In January Gu ignited discussion at Davos by suggesting that his firm were exploring an IPO, reports he now claims are exaggerated despite strong investor demand.

"We raised more than $240 million and I can tell you we have more money than that in our bank,” while acknowledging investor appetite. “We already received several requests,” he said, noting that media coverage sometimes misinterpreted his Davos remarks: “I explicitly say that we do not have a concrete plan. There's no concrete timeline yet, but…many actually reached out to us.”

On valuation and the IPO question he struck a measured tone: “People still don’t know how to give the valuation for a web3-native company,” he said. He confirmed CertiK’s investor roster includes big names, Sequoia, Goldman Sachs and Coinbase, and hinted at selective additions: “We’re going to introduce one or two more strategic investors.”

The times are changing

When asked what attack vectors were becoming most prevalent across the crypto market, Gu argued that the risk profile in crypto has moved beyond smart-contract exploits.
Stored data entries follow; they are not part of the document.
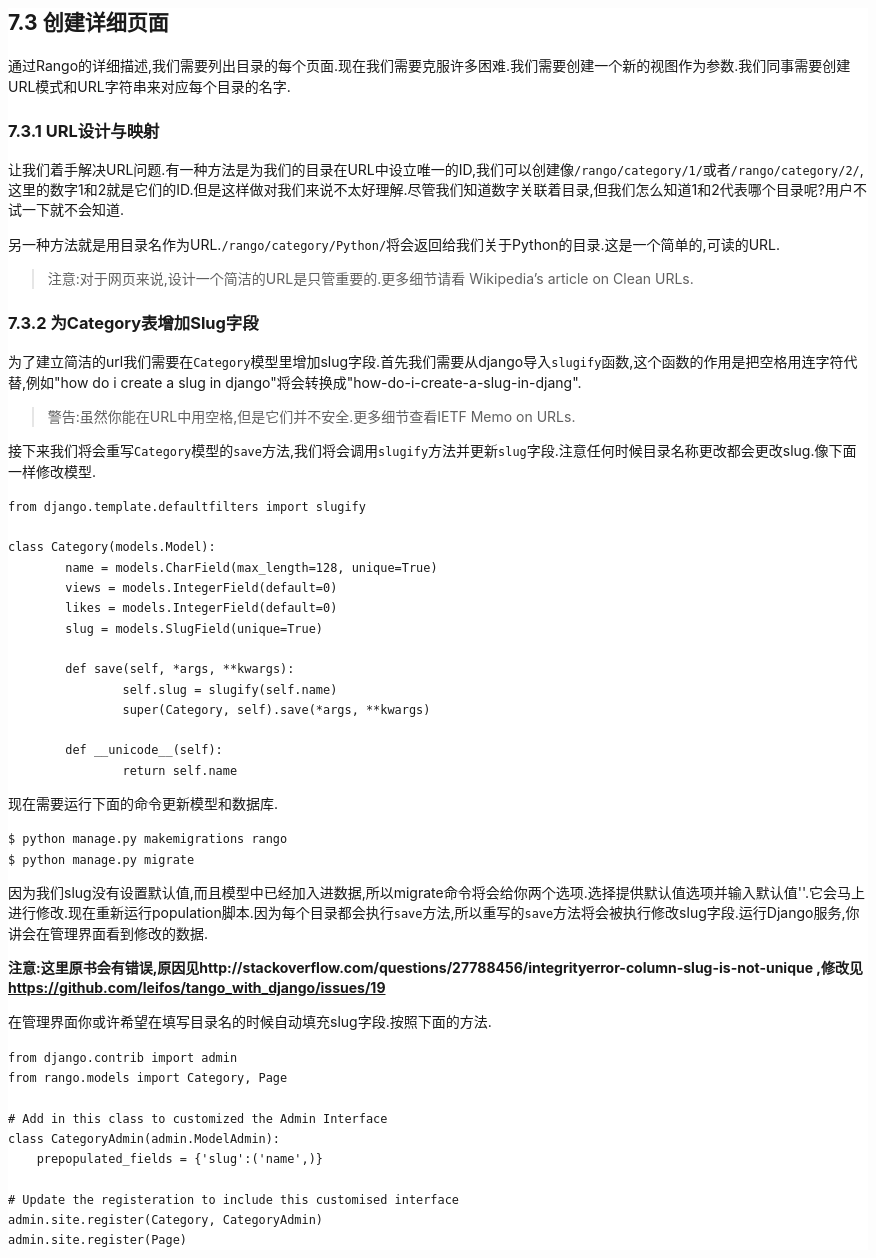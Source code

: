 ## 7.3 创建详细页面

通过Rango的详细描述,我们需要列出目录的每个页面.现在我们需要克服许多困难.我们需要创建一个新的视图作为参数.我们同事需要创建URL模式和URL字符串来对应每个目录的名字.

### 7.3.1 URL设计与映射

让我们着手解决URL问题.有一种方法是为我们的目录在URL中设立唯一的ID,我们可以创建像`/rango/category/1/`或者`/rango/category/2/`,这里的数字1和2就是它们的ID.但是这样做对我们来说不太好理解.尽管我们知道数字关联着目录,但我们怎么知道1和2代表哪个目录呢?用户不试一下就不会知道.

另一种方法就是用目录名作为URL.`/rango/category/Python/`将会返回给我们关于Python的目录.这是一个简单的,可读的URL.

>注意:对于网页来说,设计一个简洁的URL是只管重要的.更多细节请看 Wikipedia’s article on Clean URLs.

### 7.3.2 为Category表增加Slug字段

为了建立简洁的url我们需要在`Category`模型里增加slug字段.首先我们需要从django导入`slugify`函数,这个函数的作用是把空格用连字符代替,例如"how do i create a slug in django"将会转换成"how-do-i-create-a-slug-in-djang".

>警告:虽然你能在URL中用空格,但是它们并不安全.更多细节查看IETF Memo on URLs.

接下来我们将会重写`Category`模型的`save`方法,我们将会调用`slugify`方法并更新`slug`字段.注意任何时候目录名称更改都会更改slug.像下面一样修改模型.

```
from django.template.defaultfilters import slugify

class Category(models.Model):
        name = models.CharField(max_length=128, unique=True)
        views = models.IntegerField(default=0)
        likes = models.IntegerField(default=0)
        slug = models.SlugField(unique=True)

        def save(self, *args, **kwargs):
                self.slug = slugify(self.name)
                super(Category, self).save(*args, **kwargs)

        def __unicode__(self):
                return self.name
```

现在需要运行下面的命令更新模型和数据库.

```
$ python manage.py makemigrations rango
$ python manage.py migrate
```

因为我们slug没有设置默认值,而且模型中已经加入进数据,所以migrate命令将会给你两个选项.选择提供默认值选项并输入默认值''.它会马上进行修改.现在重新运行population脚本.因为每个目录都会执行`save`方法,所以重写的`save`方法将会被执行修改slug字段.运行Django服务,你讲会在管理界面看到修改的数据.

**注意:这里原书会有错误,原因见http://stackoverflow.com/questions/27788456/integrityerror-column-slug-is-not-unique ,修改见      https://github.com/leifos/tango_with_django/issues/19**

在管理界面你或许希望在填写目录名的时候自动填充slug字段.按照下面的方法.

```
from django.contrib import admin
from rango.models import Category, Page

# Add in this class to customized the Admin Interface
class CategoryAdmin(admin.ModelAdmin):
    prepopulated_fields = {'slug':('name',)}

# Update the registeration to include this customised interface
admin.site.register(Category, CategoryAdmin)
admin.site.register(Page)
```
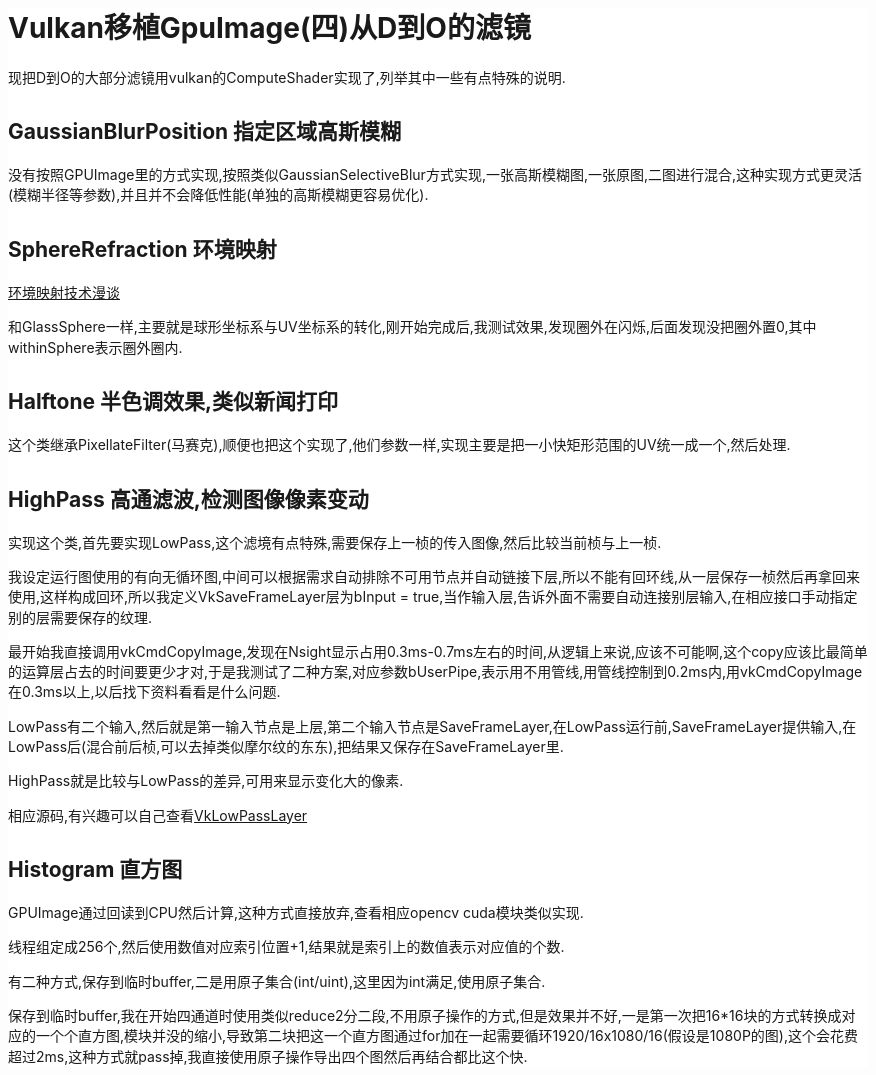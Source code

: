 # Vulkan移植GpuImage(四)从D到O的滤镜

现把D到O的大部分滤镜用vulkan的ComputeShader实现了,列举其中一些有点特殊的说明.

## GaussianBlurPosition 指定区域高斯模糊

没有按照GPUImage里的方式实现,按照类似GaussianSelectiveBlur方式实现,一张高斯模糊图,一张原图,二图进行混合,这种实现方式更灵活(模糊半径等参数),并且并不会降低性能(单独的高斯模糊更容易优化).

## SphereRefraction 环境映射

[环境映射技术漫谈](https://zhuanlan.zhihu.com/p/144438588)

和GlassSphere一样,主要就是球形坐标系与UV坐标系的转化,刚开始完成后,我测试效果,发现圈外在闪烁,后面发现没把圈外置0,其中withinSphere表示圈外圈内.

## Halftone 半色调效果,类似新闻打印

这个类继承PixellateFilter(马赛克),顺便也把这个实现了,他们参数一样,实现主要是把一小快矩形范围的UV统一成一个,然后处理.

## HighPass 高通滤波,检测图像像素变动

实现这个类,首先要实现LowPass,这个滤境有点特殊,需要保存上一桢的传入图像,然后比较当前桢与上一桢.

我设定运行图使用的有向无循环图,中间可以根据需求自动排除不可用节点并自动链接下层,所以不能有回环线,从一层保存一桢然后再拿回来使用,这样构成回环,所以我定义VkSaveFrameLayer层为bInput = true,当作输入层,告诉外面不需要自动连接别层输入,在相应接口手动指定别的层需要保存的纹理.

最开始我直接调用vkCmdCopyImage,发现在Nsight显示占用0.3ms-0.7ms左右的时间,从逻辑上来说,应该不可能啊,这个copy应该比最简单的运算层占去的时间要更少才对,于是我测试了二种方案,对应参数bUserPipe,表示用不用管线,用管线控制到0.2ms内,用vkCmdCopyImage在0.3ms以上,以后找下资料看看是什么问题.

LowPass有二个输入,然后就是第一输入节点是上层,第二个输入节点是SaveFrameLayer,在LowPass运行前,SaveFrameLayer提供输入,在LowPass后(混合前后桢,可以去掉类似摩尔纹的东东),把结果又保存在SaveFrameLayer里.

HighPass就是比较与LowPass的差异,可用来显示变化大的像素.

相应源码,有兴趣可以自己查看[VkLowPassLayer](../code/aoce_vulkan_extra/layer/VkLowPassLayer.cpp)

## Histogram 直方图

GPUImage通过回读到CPU然后计算,这种方式直接放弃,查看相应opencv cuda模块类似实现.

线程组定成256个,然后使用数值对应索引位置+1,结果就是索引上的数值表示对应值的个数.

有二种方式,保存到临时buffer,二是用原子集合(int/uint),这里因为int满足,使用原子集合.

保存到临时buffer,我在开始四通道时使用类似reduce2分二段,不用原子操作的方式,但是效果并不好,一是第一次把16*16块的方式转换成对应的一个个直方图,模块并没的缩小,导致第二块把这一个直方图通过for加在一起需要循环1920/16x1080/16(假设是1080P的图),这个会花费超过2ms,这种方式就pass掉,我直接使用原子操作导出四个图然后再结合都比这个快.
“Operational risk became a bigger risk,” he said, alluding to private-key mismanagement, deepfakes and oracle manipulation. On AI-enabled impersonations, he was candid: “Deep fake is tough…we are still studying how to mitigate it.

He added that CertiK can help institutions but stressed the need for collaboration: “We need to work closely with our clients to help them review their internal policy or solution about the key management.”

For Gu, the post-Huione reforms are both reputational repair and strategic preparation for institutional clients.

“These institutions want institutional-grade auditing — formal verification that can demonstrate there are no bugs,” he said, noting demand from large banks across jurisdictions.